So, here's the thing. I was planning on documenting bingo night, but as it turns out, dinner is much more insightful. Actually, dinner was quite boring, it was what followed that was so interesting. Eva's mom and Mare's dad are walking side by side, fingers interlocking, you know all that mushy romance stuff, and Eva and Mare are walking behind them, fingers barely brushing, you know all that forbidden love stuff.

"I've always hated this bridge," Mare whispered. "It feels like I'm going to fall through."

"Just look at the lights underneath," Eva whispered back.

Mare looked down, then glared at Eva.

"I hat you"

"You hat me?" Eva asked

"You know what I mean," Mare said.

"Girls," Dad said.

"Sorry," Mare murmured.

They were at the end of the bridge and Mare's dad stopped.

"Jane, wait a moment," he said.

"What is it?" she asked.

"Jane, you are the love of my life. You are the first person I want to look at every morning when I wake up, and the only one I want to kiss goodnight. Because the first time I saw these hands, I couldn't imagine not being able to hold them. But mainly when you love someone as much as I love you, getting married is the only thing left to do. So, Christina Jane Lawson, will you marry me?"

"Yes, yes, a thousand times yes," she said.

I won't go into all the details because as you've figured out by now, that is not my style. Anyway, they go back to Eva and her mom's house and the adults go do whatever newly engaged couples do while the teens are faced with ever growing anxiety.

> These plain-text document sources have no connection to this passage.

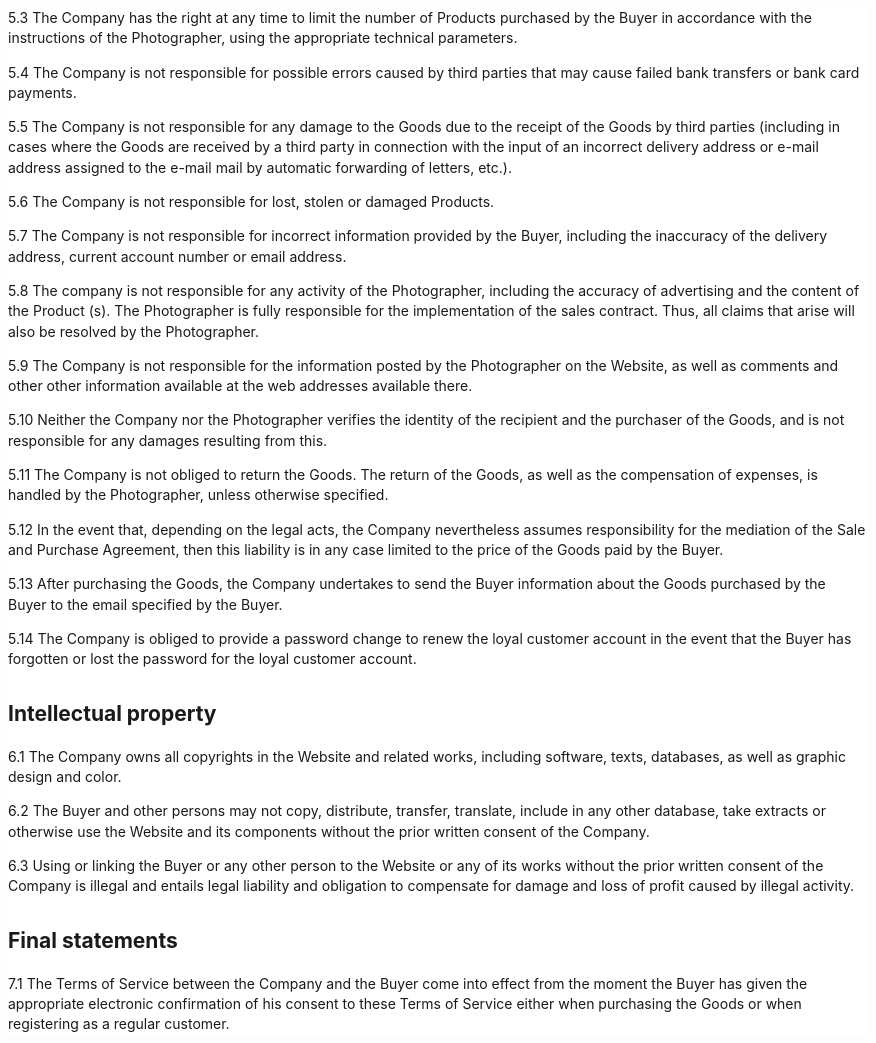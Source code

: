 5.3 The Company has the right at any time to limit the number of Products purchased by the Buyer in accordance with the instructions of the Photographer, using the appropriate technical parameters.

5.4 The Company is not responsible for possible errors caused by third parties that may cause failed bank transfers or bank card payments.

5.5 The Company is not responsible for any damage to the Goods due to the receipt of the Goods by third parties (including in cases where the Goods are received by a third party in connection with the input of an incorrect delivery address or e-mail address assigned to the e-mail mail by automatic forwarding of letters, etc.).

5.6 The Company is not responsible for lost, stolen or damaged Products.

5.7 The Company is not responsible for incorrect information provided by the Buyer, including the inaccuracy of the delivery address, current account number or email address.

5.8 The company is not responsible for any activity of the Photographer, including the accuracy of advertising and the content of the Product (s). The Photographer is fully responsible for the implementation of the sales contract. Thus, all claims that arise will also be resolved by the Photographer.

5.9 The Company is not responsible for the information posted by the Photographer on the Website, as well as comments and other other information available at the web addresses available there.

5.10 Neither the Company nor the Photographer verifies the identity of the recipient and the purchaser of the Goods, and is not responsible for any damages resulting from this.

5.11 The Company is not obliged to return the Goods. The return of the Goods, as well as the compensation of expenses, is handled by the Photographer, unless otherwise specified.

5.12 In the event that, depending on the legal acts, the Company nevertheless assumes responsibility for the mediation of the Sale and Purchase Agreement, then this liability is in any case limited to the price of the Goods paid by the Buyer.

5.13 After purchasing the Goods, the Company undertakes to send the Buyer information about the Goods purchased by the Buyer to the email specified by the Buyer.

5.14 The Company is obliged to provide a password change to renew the loyal customer account in the event that the Buyer has forgotten or lost the password for the loyal customer account.

## Intellectual property
6.1 The Company owns all copyrights in the Website and related works, including software, texts, databases, as well as graphic design and color.

6.2 The Buyer and other persons may not copy, distribute, transfer, translate, include in any other database, take extracts or otherwise use the Website and its components without the prior written consent of the Company.

6.3 Using or linking the Buyer or any other person to the Website or any of its works without the prior written consent of the Company is illegal and entails legal liability and obligation to compensate for damage and loss of profit caused by illegal activity.

## Final statements
7.1 The Terms of Service between the Company and the Buyer come into effect from the moment the Buyer has given the appropriate electronic confirmation of his consent to these Terms of Service either when purchasing the Goods or when registering as a regular customer.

"Why did he do that?" Mare paced back and forth in front of the bed in her and Eva's room. "Why the frick frack tic tac did he do that!"

"I take it you didn't know," Eva said. She lie on her bed looking exhausted.

"Of course I didn't know!" she said. "I would have told him not to do it! I would have come up with some reason not to or at least to wait!"

Eva rubbed at her eyes and rolled onto her back.

"What do we do?" she asked. "Do we tell them? Do we try to break them up?"

"They aren't even a good couple," Mare said. "They hardly ever talk, they don't even have that much in common. I think your mom spends more time with me than with my dad. Also, yesterday while you were at Amie's I found a picture on his phone, that kind of picture, and sent it to someone named Lucy, and it obviously wasn't a mistake."

"Shit," Eva said. "We are breaking them up. Should I tell her he's been cheating?"

"She wouldn't believe you," Mare said, plopping down on the bed next to Eva. "I've watched enough movies to know how that ends. Should I tell him I know?"

"He said he wants to get married this July, two months, it might buy us some time, but I would have to talk to him this week or the texts become circumstantial."

I know that's kind of a big deal, but there's another proposal going on. Jake's grandfather pulled out a ring and offered it to Jake's grandmother.

"Elizabeth Goodman, will you marry me?" he asked.

"Of course, you silly goose," she said, laughing as he attempted to swing her around like the first time they had gotten engaged.

Apparently, Jake's grandfather, Elizabeth Goodman's 'silly goose', proposes every night at the same time he did fifty-three years earlier and Jake's grandmother, Elizabeth Goodman, responds the same way she did fifty-three years ago. If that isn't love, I don't know what is.

"Oh deer," his grandfather said. "Jake, who's Jake? Jake?"

"What is it?" Jake said, poking his head out of his room.

"What is going on with my sweet Elizabeth?"

Oh, no. I turn my head for one moment and this happens?